-- PROVIDED DATA follows --

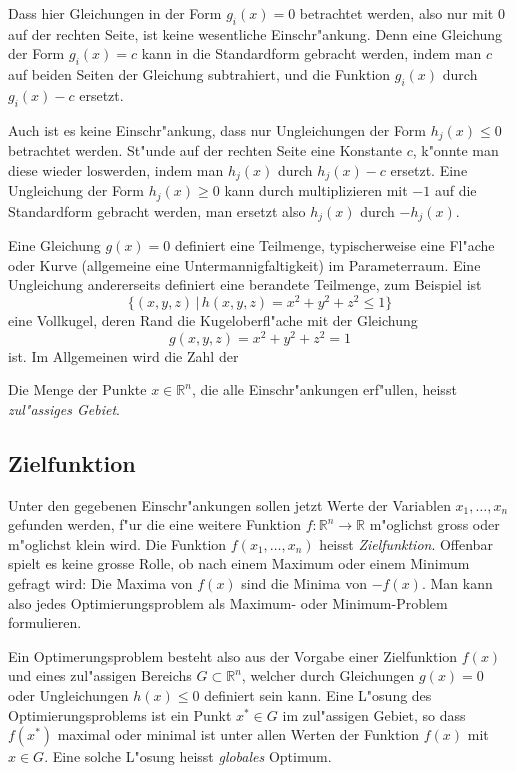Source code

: Dass hier Gleichungen in der Form $g_i(x)=0$ betrachtet werden, also
nur mit $0$ auf der rechten Seite, ist keine wesentliche Einschr"ankung.
Denn eine Gleichung der Form $g_i(x)=c$ kann in die Standardform gebracht
werden, indem man $c$ auf beiden Seiten der Gleichung subtrahiert,
und die Funktion $g_i(x)$ durch $g_i(x)-c$ ersetzt.

Auch ist es keine Einschr"ankung, dass nur Ungleichungen der Form 
$h_j(x)\le 0$ betrachtet werden. St"unde auf der rechten Seite eine
Konstante $c$, k"onnte man diese wieder loswerden, indem man $h_j(x)$
durch $h_j(x)-c$ ersetzt. Eine Ungleichung der Form $h_j(x)\ge 0$
kann durch multiplizieren mit $-1$ auf die Standardform gebracht werden,
man ersetzt also $h_j(x)$ durch $-h_j(x)$.

Eine Gleichung $g(x)=0$ definiert eine Teilmenge, typischerweise eine
Fl"ache oder Kurve (allgemeine eine Untermannigfaltigkeit) im 
Parameterraum.
Eine Ungleichung andererseits definiert eine berandete Teilmenge,
zum Beispiel ist
\[
\{(x,y,z)\,|\,h(x,y,z)=x^2+y^2+z^2\le 1\}
\]
eine Vollkugel, deren Rand die Kugeloberfl"ache mit der Gleichung
\[
g(x,y,z)=x^2+y^2+z^2=1
\]
ist. Im Allgemeinen wird die Zahl der 

\begin{definition}
Die Menge der Punkte $x\in\mathbb R^n$, die alle Einschr"ankungen
erf"ullen, heisst {\em zul"assiges Gebiet}.
\end{definition}

\subsection{Zielfunktion}
Unter den gegebenen Einschr"ankungen sollen jetzt Werte der
Variablen $x_1,\dots,x_n$ gefunden werden, f"ur die eine weitere
Funktion $f\colon \mathbb R^n \to \mathbb R$ m"oglichst gross
oder m"oglichst klein wird.
Die Funktion $f(x_1,\dots,x_n)$ heisst {\em Zielfunktion}.
Offenbar spielt es keine grosse Rolle, ob nach einem Maximum oder einem
Minimum gefragt wird: Die Maxima von $f(x)$ sind die Minima von $-f(x)$.
Man kann also jedes Optimierungsproblem als Maximum- oder Minimum-Problem
formulieren.

Ein Optimerungsproblem besteht also aus der Vorgabe einer Zielfunktion
$f(x)$ und eines zul"assigen Bereichs $G\subset \mathbb R^n$, welcher
durch Gleichungen $g(x)=0$ oder Ungleichungen $h(x)\le 0$ 
definiert sein kann.
Eine L"osung des Optimierungsproblems ist ein Punkt $x^*\in G$ im zul"assigen
Gebiet, so dass $f(x^*)$ maximal oder minimal ist unter allen Werten
der Funktion $f(x)$ mit $x\in G$. Eine solche L"osung heisst
{\it globales} Optimum.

-- PROVIDED DATA concluded --

WHAT IS REQUIRED: Leave out the images and write out the listing above exactly.

OUTPUT:
Source code

: Dass hier Gleichungen in der Form $g_i(x)=0$ betrachtet werden, also
nur mit $0$ auf der rechten Seite, ist keine wesentliche Einschr"ankung.
Denn eine Gleichung der Form $g_i(x)=c$ kann in die Standardform gebracht
werden, indem man $c$ auf beiden Seiten der Gleichung subtrahiert,
und die Funktion $g_i(x)$ durch $g_i(x)-c$ ersetzt.

Auch ist es keine Einschr"ankung, dass nur Ungleichungen der Form 
$h_j(x)\le 0$ betrachtet werden. St"unde auf der rechten Seite eine
Konstante $c$, k"onnte man diese wieder loswerden, indem man $h_j(x)$
durch $h_j(x)-c$ ersetzt. Eine Ungleichung der Form $h_j(x)\ge 0$
kann durch multiplizieren mit $-1$ auf die Standardform gebracht werden,
man ersetzt also $h_j(x)$ durch $-h_j(x)$.

Eine Gleichung $g(x)=0$ definiert eine Teilmenge, typischerweise eine
Fl"ache oder Kurve (allgemeine eine Untermannigfaltigkeit) im 
Parameterraum.
Eine Ungleichung andererseits definiert eine berandete Teilmenge,
zum Beispiel ist
\[
\{(x,y,z)\,|\,h(x,y,z)=x^2+y^2+z^2\le 1\}
\]
eine Vollkugel, deren Rand die Kugeloberfl"ache mit der Gleichung
\[
g(x,y,z)=x^2+y^2+z^2=1
\]
ist. Im Allgemeinen wird die Zahl der 

\begin{definition}
Die Menge der Punkte $x\in\mathbb R^n$, die alle Einschr"ankungen
erf"ullen, heisst {\em zul"assiges Gebiet}.
\end{definition}

\subsection{Zielfunktion}
Unter den gegebenen Einschr"ankungen sollen jetzt Werte der
Variablen $x_1,\dots,x_n$ gefunden werden, f"ur die eine weitere
Funktion $f\colon \mathbb R^n \to \mathbb R$ m"oglichst gross
oder m"oglichst klein wird.
Die Funktion $f(x_1,\dots,x_n)$ heisst {\em Zielfunktion}.
Offenbar spielt es keine grosse Rolle, ob nach einem Maximum oder einem
Minimum gefragt wird: Die Maxima von $f(x)$ sind die Minima von $-f(x)$.
Man kann also jedes Optimierungsproblem als Maximum- oder Minimum-Problem
formulieren.

Ein Optimerungsproblem besteht also aus der Vorgabe einer Zielfunktion
$f(x)$ und eines zul"assigen Bereichs $G\subset \mathbb R^n$, welcher
durch Gleichungen $g(x)=0$ oder Ungleichungen $h(x)\le 0$ 
definiert sein kann.
Eine L"osung des Optimierungsproblems ist ein Punkt $x^*\in G$ im zul"assigen
Gebiet, so dass $f(x^*)$ maximal oder minimal ist unter allen Werten
der Funktion $f(x)$ mit $x\in G$. Eine solche L"osung heisst
{\it globales} Optimum.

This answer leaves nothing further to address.